European stress test results were released last Friday and apart from the immediate market reaction there has been very little sustained movement at all. The results were in line with the prediction with around seven of the 91 European banks that were tested failing the tests. These kinds of figures should’ve lifted fears concerning the future of the European economy and prompted a relief rally, but, it didn’t. Instead the criterion used to test the banks has been questioned and calibrated to ensure that the only banks that failed the tests were the ones due to be restructured anyway.

The pound is still benefitting from the June GDP figure announced last week and although it could be revised back down next month it has helped to drive the GBP/USD rate to its highest level since Feb 2010. The momentum is still good and a close above the 1.5500 GBP/USD rate might well signal a rise to the next resistance level of 1.5800.

Sterling has also shown good gains against the Antipodean currencies today after and all eyes are watching the Kiwis rate decision on Wednesday to see whether they will again raise their benchmark rate 0.25% to 3%, the market has factored in the rise and anything outside of predictions could trigger some volatility.

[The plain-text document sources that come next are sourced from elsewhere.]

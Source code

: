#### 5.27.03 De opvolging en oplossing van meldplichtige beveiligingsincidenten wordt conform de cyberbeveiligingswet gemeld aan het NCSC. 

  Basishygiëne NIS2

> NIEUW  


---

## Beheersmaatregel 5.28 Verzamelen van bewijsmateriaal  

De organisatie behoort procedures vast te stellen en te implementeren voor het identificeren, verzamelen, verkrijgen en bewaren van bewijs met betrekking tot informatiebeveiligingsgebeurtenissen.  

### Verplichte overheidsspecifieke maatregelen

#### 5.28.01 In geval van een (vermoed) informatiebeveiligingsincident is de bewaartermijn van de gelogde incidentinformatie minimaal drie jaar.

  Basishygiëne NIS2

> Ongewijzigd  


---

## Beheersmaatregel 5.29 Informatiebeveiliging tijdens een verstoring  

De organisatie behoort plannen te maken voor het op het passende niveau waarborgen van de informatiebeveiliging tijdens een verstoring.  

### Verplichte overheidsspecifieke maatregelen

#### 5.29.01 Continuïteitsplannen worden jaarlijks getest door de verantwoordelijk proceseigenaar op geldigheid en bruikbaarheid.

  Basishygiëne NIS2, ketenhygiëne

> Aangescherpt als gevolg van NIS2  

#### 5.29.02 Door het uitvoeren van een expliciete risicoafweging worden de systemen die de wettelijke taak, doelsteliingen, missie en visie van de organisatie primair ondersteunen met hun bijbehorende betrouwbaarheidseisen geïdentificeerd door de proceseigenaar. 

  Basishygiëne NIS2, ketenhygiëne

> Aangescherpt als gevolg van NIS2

Canadian dollar sellers are still benefitting from their recent rise in interest rates but the rate of exchange against sterling has still managed to recapture the 1.6 GBP/CAD level today which has proven itself as a very comfortable level for the cross this year. The commodity currency has also benefitted from high oil prices, oil rose 3.9% last week to $79 a barrel in New York.  Demand for Canadian government binds has also risen in line with their growth predictions for 2010/11 which should show that the Canadian economy will grow faster than expected.